> **WORK REQUIRED**
Within the listing below, how many lines include the string "capsule"? Reply with only the number.

> **RECORDS SHOWN**
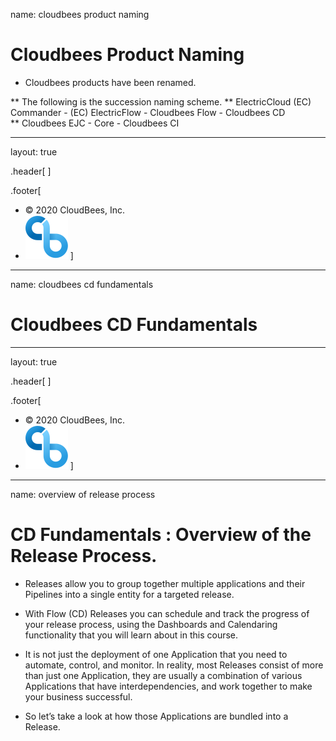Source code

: 
name: cloudbees product naming 
# Cloudbees Product Naming

- Cloudbees products have been renamed.

** The following is the succession naming scheme.
 ** ElectricCloud (EC) Commander - (EC) ElectricFlow  - Cloudbees Flow  - Cloudbees CD   
 ** Cloudbees EJC - Core - Cloudbees CI

---
layout: true

.header[
]

.footer[
- © 2020 CloudBees, Inc.
- ![:scale 100%](../img/CloudBees-Submark-Full-Color.svg)
]
---
name: cloudbees cd fundamentals 
# Cloudbees CD Fundamentals

---
layout: true

.header[
]

.footer[
- © 2020 CloudBees, Inc.
- ![:scale 100%](../img/CloudBees-Submark-Full-Color.svg)
]
---
name: overview of release process
# CD Fundamentals : Overview of the Release Process.

- Releases allow you to group together multiple applications and their Pipelines into a single entity for a targeted release.

- With Flow (CD)  Releases you can schedule and track the progress of your release process, using the Dashboards and Calendaring functionality that you will learn about in this course.

- It is not just the deployment of one Application that you need to automate, control, and monitor. In reality, most Releases consist of more than just one Application, they are usually a combination of
various Applications that have interdependencies, and work together to make your business successful.

- So let’s take a look at how those Applications are bundled into a Release.


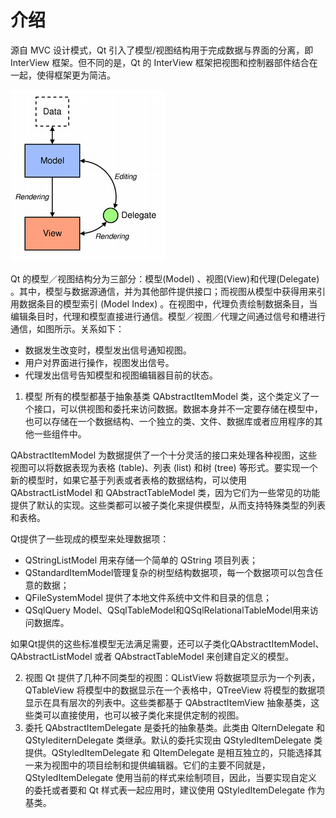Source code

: # 介绍
源自 MVC 设计模式，Qt 引入了模型/视图结构用于完成数据与界面的分离，即 InterView 框架。但不同的是，Qt 的 InterView 框架把视图和控制器部件结合在一起，使得框架更为简洁。

![](Qt.assets/Pasted%20image%2020220812144332.png)

Qt 的模型／视图结构分为三部分：模型(Model) 、视图(View)和代理(Delegate) 。其中，模型与数据源通信，并为其他部件提供接口；而视图从模型中获得用来引用数据条目的模型索引
(Model Index) 。在视图中，代理负责绘制数据条目，当编辑条目时，代理和模型直接进行通信。模型／视图／代理之间通过信号和槽进行通信，如图所示。关系如下：
+ 数据发生改变时，模型发出信号通知视图。
+ 用户对界面进行操作，视图发出信号。
+ 代理发出信号告知模型和视图编辑器目前的状态。

1. 模型
所有的模型都基于抽象基类 QAbstractItemModel 类，这个类定义了一个接口，可以供视图和委托来访问数据。数据本身并不一定要存储在模型中，也可以存储在一个数据结构、一个独立的类、文件、数据库或者应用程序的其他一些组件中。

QAbstractItemModel 为数据提供了一个十分灵活的接口来处理各种视图，这些视图可以将数据表现为表格 (table)、列表 (list) 和树 (tree) 等形式。要实现一个新的模型时，如果它基于列表或者表格的数据结构，可以使用 QAbstractListModel 和 QAbstractTableModel 类，因为它们为一些常见的功能提供了默认的实现。这些类都可以被子类化来提供模型，从而支持特殊类型的列表和表格。

Qt提供了一些现成的模型来处理数据项：
+ QStringListModel 用来存储一个简单的 QString 项目列表；
+ QStandardItemModel管理复杂的树型结构数据项，每一个数据项可以包含任
意的数据；
+ QFileSystemModel 提供了本地文件系统中文件和目录的信息；
+ QSqlQuery Model、QSqlTableModel和QSqlRelationalTableModel用来访问数据库。

如果Qt提供的这些标准模型无法满足需要，还可以子类化QAbstractItemModel、
QAbstractListModel 或者 QAbstractTableModel 来创建自定义的模型。

2. 视图
Qt 提供了几种不同类型的视图：QListView 将数据项显示为一个列表，QTableView 将模型中的数据显示在一个表格中，QTreeView 将模型的数据项显示在具有层次的列表中。这些类都基于 QAbstractItemView 抽象基类，这些类可以直接使用，也可以被子类化来提供定制的视图。
3. 委托
QAbstractItemDelegate 是委托的抽象基类。此类由 QlternDelegate 和 QStylediternDelegate 类继承。默认的委托实现由 QStyledItemDelegate 类提供。QStyledItemDelegate 和 QItemDelegate 是相互独立的，只能选择其一来为视图中的项目绘制和提供编辑器。它们的主要不同就是，QStyledItemDelegate 使用当前的样式来绘制项目，因此，当要实现自定义的委托或者要和 Qt 样式表一起应用时，建议使用 QStyledItemDelegate 作为基类。
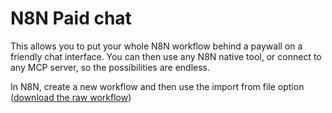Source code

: # N8N Paid chat

This allows you to put your whole N8N workflow behind a paywall on a friendly chat interface. You can then use any N8N native tool, or connect to any MCP server, so the possibilities are endless.

In N8N, create a new workflow and then use the import from file option ([download the raw workflow](./n8n-paid-chat.json))

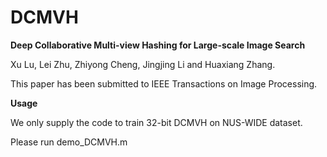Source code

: # DCMVH
**Deep Collaborative Multi-view Hashing for Large-scale Image Search**

 Xu Lu, Lei Zhu, Zhiyong Cheng, Jingjing Li and Huaxiang Zhang.

 This paper has been submitted to IEEE Transactions on Image Processing.

 **Usage**

 We only supply the code to train 32-bit DCMVH on NUS-WIDE dataset.

 Please run demo_DCMVH.m
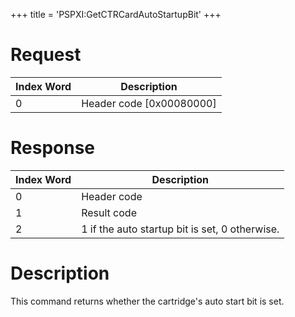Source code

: +++
title = 'PSPXI:GetCTRCardAutoStartupBit'
+++

# Request

| Index Word | Description                |
|------------|----------------------------|
| 0          | Header code \[0x00080000\] |

# Response

| Index Word | Description                                    |
|------------|------------------------------------------------|
| 0          | Header code                                    |
| 1          | Result code                                    |
| 2          | 1 if the auto startup bit is set, 0 otherwise. |

# Description

This command returns whether the cartridge's auto start bit is set.
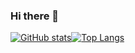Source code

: ### Hi there 👋
[![GitHub stats](https://github-readme-stats.vercel.app/api?username=fksmnok&theme=vue-dark&show_icons=true)](https://github.com/fksmnok/github-readme-stats)[![Top Langs](https://github-readme-stats.vercel.app/api/top-langs/?username=fksmnok&theme=vue-dark&show_icons=true&layout=compact)](https://github.com/fksmnok/github-readme-stats)

<!--
**fksmnok/fksmnok** is a ✨ _special_ ✨ repository because its `README.md` (this file) appears on your GitHub profile.

Here are some ideas to get you started:

- 🔭 I’m currently working on ...
- 🌱 I’m currently learning ...
- 👯 I’m looking to collaborate on ...
- 🤔 I’m looking for help with ...
- 💬 Ask me about ...
- 📫 How to reach me: ...
- 😄 Pronouns: ...
- ⚡ Fun fact: ...
-->
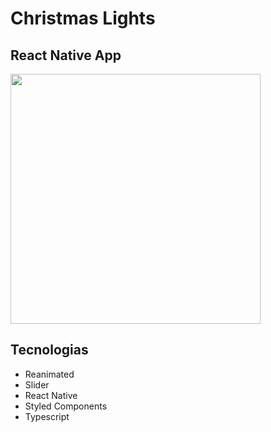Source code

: # Christmas Lights

## React Native App

<img src="./github/ChristmasLights.gif" width="400" />

## Tecnologias

- Reanimated
- Slider
- React Native
- Styled Components
- Typescript
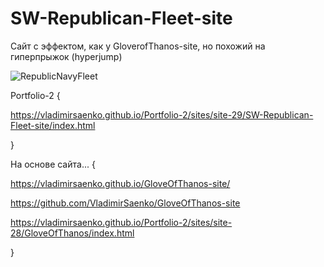 # SW-Republican-Fleet-site

Сайт с эффектом, как у GloverofThanos-site, но похожий на гиперпрыжок (hyperjump)

![RepublicNavyFleet](https://user-images.githubusercontent.com/56477695/115123728-08360b80-9fc7-11eb-9627-052630c71aab.png)

Portfolio-2 {
 
https://vladimirsaenko.github.io/Portfolio-2/sites/site-29/SW-Republican-Fleet-site/index.html

}

На основе сайта... {

https://vladimirsaenko.github.io/GloveOfThanos-site/

https://github.com/VladimirSaenko/GloveOfThanos-site

https://vladimirsaenko.github.io/Portfolio-2/sites/site-28/GloveOfThanos/index.html


}
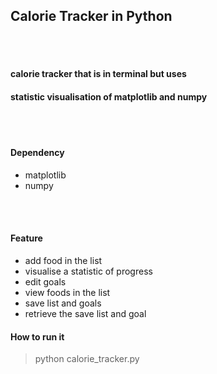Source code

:## Calorie Tracker in Python

<br><br>

#### calorie tracker that is in terminal but uses <br>
#### statistic visualisation of matplotlib and numpy

<br><br>

#### Dependency

- matplotlib
- numpy

<br><br>

#### Feature

- add food in the list
- visualise a statistic of progress
- edit goals
- view foods in the list
- save list and goals
- retrieve the save list and goal

#### How to run it

> python calorie_tracker.py
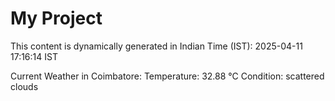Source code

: # My Project

This content is dynamically generated in Indian Time (IST): 2025-04-11 17:16:14 IST


Current Weather in Coimbatore:
Temperature: 32.88 °C
Condition: scattered clouds
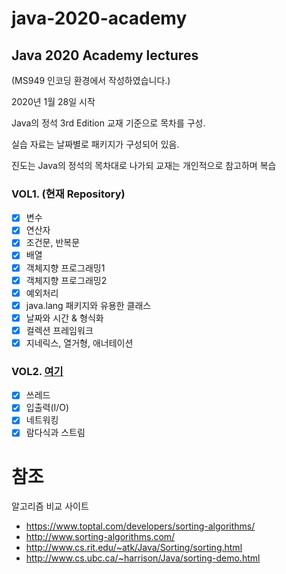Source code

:# java-2020-academy

## Java 2020 Academy lectures

(MS949 인코딩 환경에서 작성하였습니다.)

2020년 1월 28일 시작

Java의 정석 3rd Edition 교재 기준으로 목차를 구성.

실습 자료는 날짜별로 패키지가 구성되어 있음.

진도는 Java의 정석의 목차대로 나가되 교재는 개인적으로 참고하며 복습

### VOL1. (현재 Repository)

- [x] 변수
- [x] 연산자
- [x] 조건문, 반복문
- [x] 배열
- [x] 객체지향 프로그래밍1
- [x] 객체지향 프로그래밍2
- [x] 예외처리
- [x] java.lang 패키지와 유용한 클래스
- [x] 날짜와 시간 & 형식화
- [x] 컬렉션 프레임워크
- [x] 지네릭스, 열거형, 애너테이션

### VOL2. [여기](https://github.com/ineggapps/java-2020-academy-vol2)

- [x] 쓰레드
- [x] 입출력(I/O)
- [x] 네트워킹
- [x] 람다식과 스트림

# 참조

알고리즘 비교 사이트

- https://www.toptal.com/developers/sorting-algorithms/
- http://www.sorting-algorithms.com/
- http://www.cs.rit.edu/~atk/Java/Sorting/sorting.html
- http://www.cs.ubc.ca/~harrison/Java/sorting-demo.html
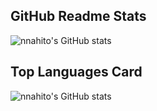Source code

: ## GitHub Readme Stats
![nnahito's GitHub stats](https://github-readme-stats.vercel.app/api?username=nnahito)

## Top Languages Card
![nnahito's GitHub stats](https://github-readme-stats.vercel.app/api/top-langs/?username=nnahito)
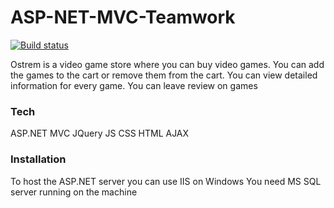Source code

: # ASP-NET-MVC-Teamwork
[![Build status](https://ci.appveyor.com/api/projects/status/6j7ug6uprgw6qaft?svg=true)](https://ci.appveyor.com/project/Merhatt/asp-net-mvc-teamwork)

Ostrem is a video game store where you can buy video games.
You can add the games to the cart or remove them from the cart.
You can view detailed information for every game.
You can leave review on games

### Tech
ASP.NET MVC
JQuery
JS
CSS
HTML
AJAX

### Installation

To host the ASP.NET server you can use IIS on Windows
You need MS SQL server running on the machine
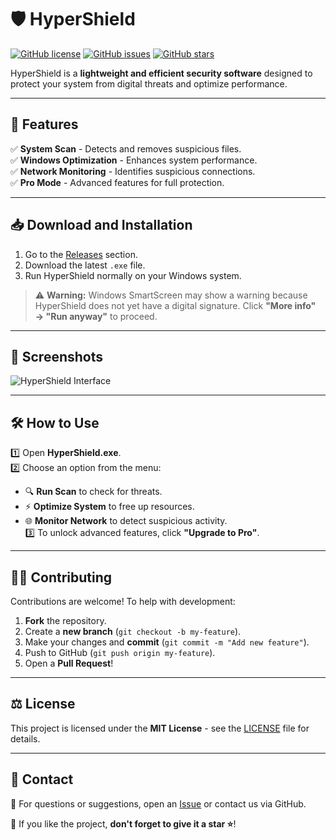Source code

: # 🛡️ HyperShield

[![GitHub license](https://img.shields.io/github/license/coretrackcreator/HyperShield)](LICENSE)
[![GitHub issues](https://img.shields.io/github/issues/coretrackcreator/HyperShield)](https://github.com/coretrackcreator/HyperShield/issues)
[![GitHub stars](https://img.shields.io/github/stars/coretrackcreator/HyperShield)](https://github.com/coretrackcreator/HyperShield/stargazers)

HyperShield is a **lightweight and efficient security software** designed to protect your system from digital threats and optimize performance.

---

## 🚀 **Features**
✅ **System Scan** - Detects and removes suspicious files.  
✅ **Windows Optimization** - Enhances system performance.  
✅ **Network Monitoring** - Identifies suspicious connections.  
✅ **Pro Mode** - Advanced features for full protection.  

---

## 📥 **Download and Installation**
1. Go to the [Releases](https://github.com/coretrackcreator/HyperShield/releases) section.  
2. Download the latest `.exe` file.  
3. Run HyperShield normally on your Windows system.  

> ⚠ **Warning:** Windows SmartScreen may show a warning because HyperShield does not yet have a digital signature. Click **"More info" → "Run anyway"** to proceed.

---

## 📸 **Screenshots**
<img src="https://via.placeholder.com/600x300?text=HyperShield+Screenshot" alt="HyperShield Interface">

---

## 🛠️ **How to Use**
1️⃣ Open **HyperShield.exe**.  
2️⃣ Choose an option from the menu:  
   - 🔍 **Run Scan** to check for threats.  
   - ⚡ **Optimize System** to free up resources.  
   - 🌐 **Monitor Network** to detect suspicious activity.  
3️⃣ To unlock advanced features, click **"Upgrade to Pro"**.  

---

## 👨‍💻 **Contributing**
Contributions are welcome! To help with development:  
1. **Fork** the repository.  
2. Create a **new branch** (`git checkout -b my-feature`).  
3. Make your changes and **commit** (`git commit -m "Add new feature"`).  
4. Push to GitHub (`git push origin my-feature`).  
5. Open a **Pull Request**!  

---

## ⚖️ **License**
This project is licensed under the **MIT License** - see the [LICENSE](LICENSE) file for details.  

---

## 💬 **Contact**
📧 For questions or suggestions, open an [Issue](https://github.com/coretrackcreator/HyperShield/issues) or contact us via GitHub.  

📢 If you like the project, **don't forget to give it a star ⭐**!  
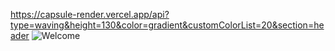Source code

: https://capsule-render.vercel.app/api?type=waving&height=130&color=gradient&customColorList=20&section=header
![Welcome](https://capsule-render.vercel.app/api?type=blur&height=300&color=gradient&text=Welcome&animation=fadeIn&gradientColors=B993D6,8CA6DB)
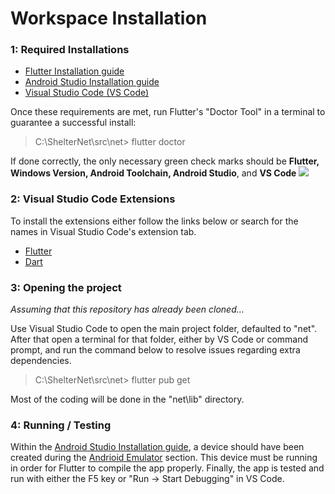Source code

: # Workspace Installation
### 1: Required Installations

- [Flutter Installation guide](https://docs.flutter.dev/get-started/install)
- [Android Studio Installation guide](https://docs.flutter.dev/get-started/install/windows#android-setup)
- [Visual Studio Code (VS Code)](https://code.visualstudio.com/)

Once these requirements are met, run Flutter's "Doctor Tool" in a terminal to guarantee a successful install:
> C:\ShelterNet\src\net> flutter doctor 

If done correctly, the only necessary green check marks should be **Flutter, Windows Version, Android Toolchain, Android Studio**, and **VS Code**
![](https://i.gyazo.com/7646e375daec7aa65856b434b62ba76b.png)

### 2: Visual Studio Code Extensions
To install the extensions either follow the links below or search for the names in Visual Studio Code's extension tab.
- [Flutter](https://marketplace.visualstudio.com/items?itemName=Dart-Code.flutter)
- [Dart](https://marketplace.visualstudio.com/items?itemName=Dart-Code.dart-code)

### 3: Opening the project
_Assuming that this repository has already been cloned..._

Use Visual Studio Code to open the main project folder, defaulted to "net". After that open a terminal for that folder, either by VS Code or command prompt, and run the command below to resolve issues regarding extra dependencies.
> C:\ShelterNet\src\net> flutter pub get

Most of the coding will be done in the "net\lib" directory.

### 4: Running / Testing
Within the [Android Studio Installation guide](https://docs.flutter.dev/get-started/install/windows#android-setup), a device should have been created during the [Andrioid Emulator](https://docs.flutter.dev/get-started/install/windows#set-up-the-android-emulator) section. This device must be running in order for Flutter to compile the app properly. Finally, the app is tested and run with either the F5 key or "Run -> Start Debugging" in VS Code.
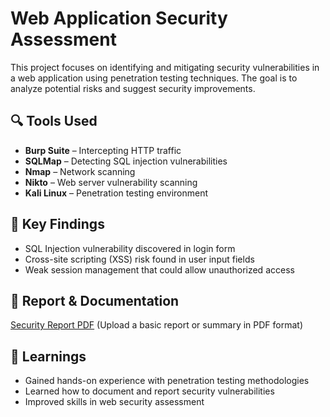 # Web Application Security Assessment  

This project focuses on identifying and mitigating security vulnerabilities in a web application using penetration testing techniques. The goal is to analyze potential risks and suggest security improvements.  

## 🔍 Tools Used  
- **Burp Suite** – Intercepting HTTP traffic  
- **SQLMap** – Detecting SQL injection vulnerabilities  
- **Nmap** – Network scanning  
- **Nikto** – Web server vulnerability scanning  
- **Kali Linux** – Penetration testing environment  

## 📌 Key Findings  
- SQL Injection vulnerability discovered in login form  
- Cross-site scripting (XSS) risk found in user input fields  
- Weak session management that could allow unauthorized access  

## 📖 Report & Documentation  
[Security Report PDF](#) (Upload a basic report or summary in PDF format)  

## 🚀 Learnings  
- Gained hands-on experience with penetration testing methodologies  
- Learned how to document and report security vulnerabilities  
- Improved skills in web security assessment  
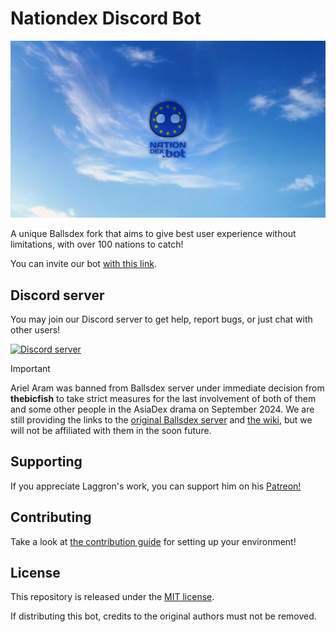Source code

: # Nationdex Discord Bot

![Nationdex Banner](assets/nationdex_banner.png)

A unique Ballsdex fork that aims to give best user experience without limitations, with over 100 nations to catch!

You can invite our bot [with this link](https://discord.com/application-directory/1207017704096141312).

## Discord server

You may join our Discord server to get help, report bugs, or just chat with other users!

[![Discord server](https://discord.com/api/guilds/1118965941221466194/embed.png?style=banner2)](https://discord.gg/tKh3n5uVnm)

> [!IMPORTANT]
>
> Ariel Aram was banned from Ballsdex server under immediate decision from **thebicfish** to take strict measures for the last involvement of both of them and some other people in the AsiaDex drama on September 2024. We are still providing the links to the [original Ballsdex server](https://discord.gg/PKKhee4fvy) and [the wiki](https://github.com/laggron42/BallsDex-Discordbot/wiki), but we will not be affiliated with them in the soon future.

## Supporting

If you appreciate Laggron's work, you can support him on his [Patreon!](https://patreon.com/retke)

## Contributing

Take a look at [the contribution guide](CONTRIBUTING.md) for setting up your environment!

## License

This repository is released under the [MIT license](https://opensource.org/licenses/MIT).

If distributing this bot, credits to the original authors must not be removed.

> **RESPONSE**
2